▶ **Task directions**
For the material below, return exactly the lines starting at the one holding "#3|@EmptikBot|2168" and ending at the one holding "[9 Tips for", counting both as part of the range.

Records Start Marker

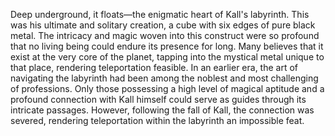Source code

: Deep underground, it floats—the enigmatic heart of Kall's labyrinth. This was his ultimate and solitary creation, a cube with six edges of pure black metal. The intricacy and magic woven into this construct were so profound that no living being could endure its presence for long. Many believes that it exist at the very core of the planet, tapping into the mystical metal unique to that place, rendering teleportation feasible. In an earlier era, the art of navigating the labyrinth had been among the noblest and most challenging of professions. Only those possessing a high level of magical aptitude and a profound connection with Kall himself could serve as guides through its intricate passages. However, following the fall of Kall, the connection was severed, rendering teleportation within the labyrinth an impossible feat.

Records End Marker
Records Start Marker

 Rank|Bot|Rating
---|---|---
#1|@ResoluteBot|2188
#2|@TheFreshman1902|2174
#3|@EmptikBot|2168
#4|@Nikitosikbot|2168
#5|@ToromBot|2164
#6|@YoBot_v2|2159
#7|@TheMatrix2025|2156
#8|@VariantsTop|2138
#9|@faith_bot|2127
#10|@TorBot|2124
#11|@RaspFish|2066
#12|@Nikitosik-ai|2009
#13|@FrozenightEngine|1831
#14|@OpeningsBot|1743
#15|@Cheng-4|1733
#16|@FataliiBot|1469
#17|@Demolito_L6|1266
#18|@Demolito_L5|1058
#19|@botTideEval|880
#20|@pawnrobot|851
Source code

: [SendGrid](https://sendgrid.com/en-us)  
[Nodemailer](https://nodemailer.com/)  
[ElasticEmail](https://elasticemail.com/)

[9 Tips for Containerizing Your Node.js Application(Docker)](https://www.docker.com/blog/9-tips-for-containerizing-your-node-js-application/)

Records End Marker
Records Start Marker

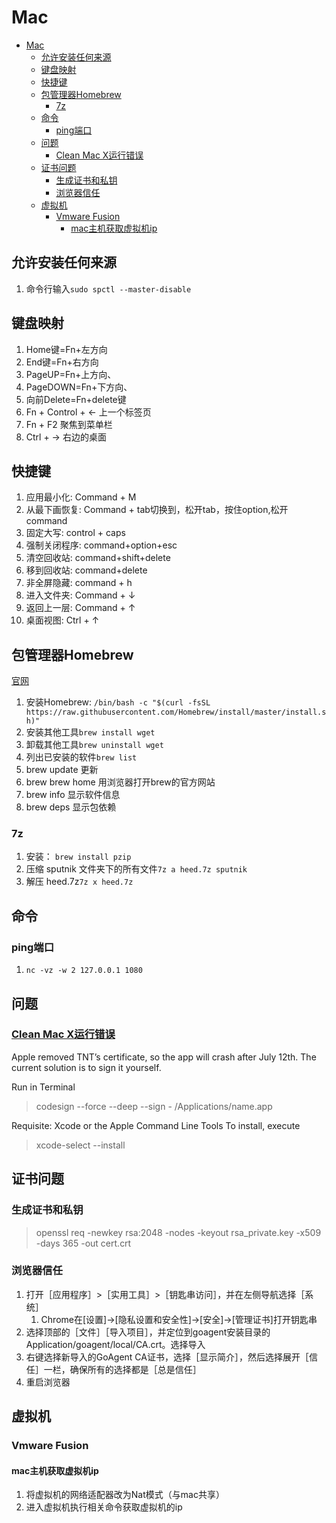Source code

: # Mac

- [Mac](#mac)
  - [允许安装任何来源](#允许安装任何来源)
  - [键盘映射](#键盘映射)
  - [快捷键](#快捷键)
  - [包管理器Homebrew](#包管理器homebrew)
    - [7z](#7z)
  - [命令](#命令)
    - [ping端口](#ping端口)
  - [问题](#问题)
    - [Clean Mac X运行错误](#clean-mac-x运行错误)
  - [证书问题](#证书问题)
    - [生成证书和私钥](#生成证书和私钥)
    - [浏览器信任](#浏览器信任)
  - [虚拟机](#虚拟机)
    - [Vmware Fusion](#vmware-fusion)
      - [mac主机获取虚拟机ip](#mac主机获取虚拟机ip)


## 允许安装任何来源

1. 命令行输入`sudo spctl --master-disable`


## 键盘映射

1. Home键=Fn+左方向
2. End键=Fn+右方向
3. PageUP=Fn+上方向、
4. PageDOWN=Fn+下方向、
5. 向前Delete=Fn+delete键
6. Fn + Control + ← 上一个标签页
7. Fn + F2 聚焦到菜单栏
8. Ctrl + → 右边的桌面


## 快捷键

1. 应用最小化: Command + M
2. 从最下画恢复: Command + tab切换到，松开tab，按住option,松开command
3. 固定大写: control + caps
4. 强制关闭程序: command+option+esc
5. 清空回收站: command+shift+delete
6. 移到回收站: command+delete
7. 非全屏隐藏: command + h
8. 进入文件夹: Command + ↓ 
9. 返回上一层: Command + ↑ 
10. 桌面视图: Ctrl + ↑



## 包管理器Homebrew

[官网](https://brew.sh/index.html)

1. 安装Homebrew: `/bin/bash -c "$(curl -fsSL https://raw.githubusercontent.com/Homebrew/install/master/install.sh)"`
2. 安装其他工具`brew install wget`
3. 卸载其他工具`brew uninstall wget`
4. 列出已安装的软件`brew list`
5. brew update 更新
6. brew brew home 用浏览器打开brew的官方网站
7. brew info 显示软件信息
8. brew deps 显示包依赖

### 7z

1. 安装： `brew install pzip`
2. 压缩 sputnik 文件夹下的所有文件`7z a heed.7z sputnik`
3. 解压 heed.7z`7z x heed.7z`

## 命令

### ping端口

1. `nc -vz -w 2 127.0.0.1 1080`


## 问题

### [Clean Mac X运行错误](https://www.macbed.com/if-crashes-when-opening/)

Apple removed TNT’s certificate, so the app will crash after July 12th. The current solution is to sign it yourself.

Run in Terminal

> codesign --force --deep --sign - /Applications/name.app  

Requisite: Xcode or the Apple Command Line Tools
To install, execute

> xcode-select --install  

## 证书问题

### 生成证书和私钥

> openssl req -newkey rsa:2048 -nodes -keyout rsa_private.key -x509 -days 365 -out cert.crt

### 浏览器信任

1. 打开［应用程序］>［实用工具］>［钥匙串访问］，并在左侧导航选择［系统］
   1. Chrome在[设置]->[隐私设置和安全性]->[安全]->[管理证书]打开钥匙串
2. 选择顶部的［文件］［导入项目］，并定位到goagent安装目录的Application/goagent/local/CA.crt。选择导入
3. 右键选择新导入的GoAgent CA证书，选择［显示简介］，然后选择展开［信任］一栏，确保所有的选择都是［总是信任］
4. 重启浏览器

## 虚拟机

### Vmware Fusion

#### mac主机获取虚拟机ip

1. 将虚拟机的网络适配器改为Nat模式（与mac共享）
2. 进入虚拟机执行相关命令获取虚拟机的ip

Records End Marker

▶ **Finished task**
#3|@EmptikBot|2168
#4|@Nikitosikbot|2168
#5|@ToromBot|2164
#6|@YoBot_v2|2159
#7|@TheMatrix2025|2156
#8|@VariantsTop|2138
#9|@faith_bot|2127
#10|@TorBot|2124
#11|@RaspFish|2066
#12|@Nikitosik-ai|2009
#13|@FrozenightEngine|1831
#14|@OpeningsBot|1743
#15|@Cheng-4|1733
#16|@FataliiBot|1469
#17|@Demolito_L6|1266
#18|@Demolito_L5|1058
#19|@botTideEval|880
#20|@pawnrobot|851
Source code

: [SendGrid](https://sendgrid.com/en-us)  
[Nodemailer](https://nodemailer.com/)  
[ElasticEmail](https://elasticemail.com/)

[9 Tips for Containerizing Your Node.js Application(Docker)](https://www.docker.com/blog/9-tips-for-containerizing-your-node-js-application/)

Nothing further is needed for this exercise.